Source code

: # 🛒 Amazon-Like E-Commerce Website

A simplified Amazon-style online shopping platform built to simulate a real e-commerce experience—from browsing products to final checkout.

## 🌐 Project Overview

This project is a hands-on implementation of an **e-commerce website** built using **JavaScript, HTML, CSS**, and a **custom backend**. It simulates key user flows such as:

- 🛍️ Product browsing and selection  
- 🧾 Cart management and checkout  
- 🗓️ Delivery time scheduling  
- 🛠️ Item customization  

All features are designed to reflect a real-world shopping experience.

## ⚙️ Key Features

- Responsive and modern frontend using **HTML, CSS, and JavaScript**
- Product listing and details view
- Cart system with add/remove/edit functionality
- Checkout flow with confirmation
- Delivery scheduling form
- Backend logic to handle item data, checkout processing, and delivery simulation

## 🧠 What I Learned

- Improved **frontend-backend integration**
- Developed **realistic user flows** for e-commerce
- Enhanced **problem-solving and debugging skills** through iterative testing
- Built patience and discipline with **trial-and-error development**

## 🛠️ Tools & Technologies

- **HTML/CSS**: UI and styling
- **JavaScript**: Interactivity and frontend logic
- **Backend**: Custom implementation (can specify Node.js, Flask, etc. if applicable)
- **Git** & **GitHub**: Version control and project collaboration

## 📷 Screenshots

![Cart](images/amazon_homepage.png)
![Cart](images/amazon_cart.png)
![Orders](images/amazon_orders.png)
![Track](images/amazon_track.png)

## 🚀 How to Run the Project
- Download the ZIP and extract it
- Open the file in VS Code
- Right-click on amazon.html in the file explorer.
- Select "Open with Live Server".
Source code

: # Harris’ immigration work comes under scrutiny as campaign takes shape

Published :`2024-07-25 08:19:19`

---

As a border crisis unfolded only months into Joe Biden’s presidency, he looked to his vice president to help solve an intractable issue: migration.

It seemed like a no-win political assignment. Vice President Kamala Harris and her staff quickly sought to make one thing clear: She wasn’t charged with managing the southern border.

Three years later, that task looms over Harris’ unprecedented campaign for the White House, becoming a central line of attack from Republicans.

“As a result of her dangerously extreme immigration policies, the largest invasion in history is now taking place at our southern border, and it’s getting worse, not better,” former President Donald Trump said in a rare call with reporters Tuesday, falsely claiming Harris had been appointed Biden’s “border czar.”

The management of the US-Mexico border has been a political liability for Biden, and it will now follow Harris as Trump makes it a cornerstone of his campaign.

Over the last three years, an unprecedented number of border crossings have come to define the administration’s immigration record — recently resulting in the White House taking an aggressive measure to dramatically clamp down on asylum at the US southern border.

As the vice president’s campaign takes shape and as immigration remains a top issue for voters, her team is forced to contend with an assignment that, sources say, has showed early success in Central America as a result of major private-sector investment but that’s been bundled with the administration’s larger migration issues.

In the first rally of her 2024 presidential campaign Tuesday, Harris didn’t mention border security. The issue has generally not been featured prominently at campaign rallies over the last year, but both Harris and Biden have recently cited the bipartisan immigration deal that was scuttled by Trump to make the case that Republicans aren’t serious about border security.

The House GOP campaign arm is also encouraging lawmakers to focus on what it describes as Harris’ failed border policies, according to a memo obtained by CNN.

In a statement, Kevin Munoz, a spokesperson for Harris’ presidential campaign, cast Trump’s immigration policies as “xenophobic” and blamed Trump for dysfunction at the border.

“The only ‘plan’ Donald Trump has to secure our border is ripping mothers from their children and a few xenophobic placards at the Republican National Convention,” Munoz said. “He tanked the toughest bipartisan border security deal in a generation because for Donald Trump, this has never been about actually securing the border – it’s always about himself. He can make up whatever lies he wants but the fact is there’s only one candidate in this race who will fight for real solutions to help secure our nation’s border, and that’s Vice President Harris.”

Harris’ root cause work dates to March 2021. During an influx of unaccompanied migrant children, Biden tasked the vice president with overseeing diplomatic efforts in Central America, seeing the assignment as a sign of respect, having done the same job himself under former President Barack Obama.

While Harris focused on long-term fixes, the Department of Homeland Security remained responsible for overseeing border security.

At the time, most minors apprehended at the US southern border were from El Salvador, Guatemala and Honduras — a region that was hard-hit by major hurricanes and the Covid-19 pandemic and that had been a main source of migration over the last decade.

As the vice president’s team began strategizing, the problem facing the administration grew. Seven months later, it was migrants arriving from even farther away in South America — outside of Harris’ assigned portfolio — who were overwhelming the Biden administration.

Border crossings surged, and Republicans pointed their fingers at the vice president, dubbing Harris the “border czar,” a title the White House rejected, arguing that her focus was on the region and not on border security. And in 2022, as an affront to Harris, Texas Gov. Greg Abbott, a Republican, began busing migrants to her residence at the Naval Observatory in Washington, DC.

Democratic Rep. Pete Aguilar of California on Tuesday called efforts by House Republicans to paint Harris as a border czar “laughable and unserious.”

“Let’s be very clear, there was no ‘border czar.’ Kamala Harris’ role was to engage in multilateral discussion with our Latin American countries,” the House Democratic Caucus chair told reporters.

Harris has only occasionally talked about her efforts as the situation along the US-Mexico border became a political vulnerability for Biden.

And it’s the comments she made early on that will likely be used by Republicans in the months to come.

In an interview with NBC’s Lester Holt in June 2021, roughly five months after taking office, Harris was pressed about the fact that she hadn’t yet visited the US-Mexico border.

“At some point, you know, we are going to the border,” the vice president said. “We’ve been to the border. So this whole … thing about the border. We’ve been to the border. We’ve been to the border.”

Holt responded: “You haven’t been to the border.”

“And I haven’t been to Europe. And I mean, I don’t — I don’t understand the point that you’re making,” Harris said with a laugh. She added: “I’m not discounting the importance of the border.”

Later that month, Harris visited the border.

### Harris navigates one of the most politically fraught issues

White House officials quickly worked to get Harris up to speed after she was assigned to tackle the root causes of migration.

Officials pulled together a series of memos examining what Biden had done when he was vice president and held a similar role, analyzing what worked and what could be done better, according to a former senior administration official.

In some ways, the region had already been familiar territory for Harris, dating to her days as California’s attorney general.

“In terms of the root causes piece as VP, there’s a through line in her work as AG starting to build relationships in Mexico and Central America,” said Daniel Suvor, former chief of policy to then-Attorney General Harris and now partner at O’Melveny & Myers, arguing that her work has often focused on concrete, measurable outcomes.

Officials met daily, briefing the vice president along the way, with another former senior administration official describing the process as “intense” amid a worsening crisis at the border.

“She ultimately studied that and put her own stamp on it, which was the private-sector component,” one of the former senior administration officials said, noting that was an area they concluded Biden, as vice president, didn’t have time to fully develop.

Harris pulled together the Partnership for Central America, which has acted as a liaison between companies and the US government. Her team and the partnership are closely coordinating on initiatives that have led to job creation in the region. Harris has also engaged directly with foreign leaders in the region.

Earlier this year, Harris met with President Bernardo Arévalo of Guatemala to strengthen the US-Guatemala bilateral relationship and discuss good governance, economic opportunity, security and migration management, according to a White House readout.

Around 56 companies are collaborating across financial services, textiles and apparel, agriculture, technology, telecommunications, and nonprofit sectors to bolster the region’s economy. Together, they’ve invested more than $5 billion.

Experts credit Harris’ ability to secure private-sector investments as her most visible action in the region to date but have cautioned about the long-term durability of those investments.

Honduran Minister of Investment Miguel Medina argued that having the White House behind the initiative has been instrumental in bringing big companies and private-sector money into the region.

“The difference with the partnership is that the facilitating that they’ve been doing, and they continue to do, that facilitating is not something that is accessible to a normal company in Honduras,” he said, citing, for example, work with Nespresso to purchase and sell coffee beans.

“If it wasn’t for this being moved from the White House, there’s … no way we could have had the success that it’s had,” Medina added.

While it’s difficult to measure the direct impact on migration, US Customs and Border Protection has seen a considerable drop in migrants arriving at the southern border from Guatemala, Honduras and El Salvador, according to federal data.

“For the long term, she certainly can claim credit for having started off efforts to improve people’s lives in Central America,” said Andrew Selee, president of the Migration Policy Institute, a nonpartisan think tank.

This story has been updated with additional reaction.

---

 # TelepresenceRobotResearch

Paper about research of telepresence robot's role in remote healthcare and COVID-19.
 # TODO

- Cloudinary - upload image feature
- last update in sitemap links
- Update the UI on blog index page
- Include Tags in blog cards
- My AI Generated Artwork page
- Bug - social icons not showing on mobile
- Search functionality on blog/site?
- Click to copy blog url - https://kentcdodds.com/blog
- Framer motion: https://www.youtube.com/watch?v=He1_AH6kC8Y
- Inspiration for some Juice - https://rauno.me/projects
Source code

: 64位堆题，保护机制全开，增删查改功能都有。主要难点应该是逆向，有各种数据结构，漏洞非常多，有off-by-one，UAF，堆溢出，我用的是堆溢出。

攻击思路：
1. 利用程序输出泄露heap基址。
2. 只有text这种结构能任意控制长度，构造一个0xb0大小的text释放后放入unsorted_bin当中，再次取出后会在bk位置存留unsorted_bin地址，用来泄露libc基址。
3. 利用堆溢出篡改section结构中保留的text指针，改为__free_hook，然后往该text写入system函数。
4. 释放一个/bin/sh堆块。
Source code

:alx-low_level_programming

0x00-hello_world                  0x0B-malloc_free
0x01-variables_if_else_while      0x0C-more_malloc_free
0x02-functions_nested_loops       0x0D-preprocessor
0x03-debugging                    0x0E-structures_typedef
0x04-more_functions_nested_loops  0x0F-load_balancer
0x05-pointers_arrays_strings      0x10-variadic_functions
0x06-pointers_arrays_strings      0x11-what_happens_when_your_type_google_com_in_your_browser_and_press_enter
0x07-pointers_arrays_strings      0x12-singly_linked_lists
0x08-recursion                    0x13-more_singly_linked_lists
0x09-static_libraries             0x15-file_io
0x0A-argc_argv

> [ASSIGNED TASK] Report each line in the entries where the string "after" occurs.

> [SOLUTION BELOW]
In an interview with NBC’s Lester Holt in June 2021, roughly five months after taking office, Harris was pressed about the fact that she hadn’t yet visited the US-Mexico border.
White House officials quickly worked to get Harris up to speed after she was assigned to tackle the root causes of migration.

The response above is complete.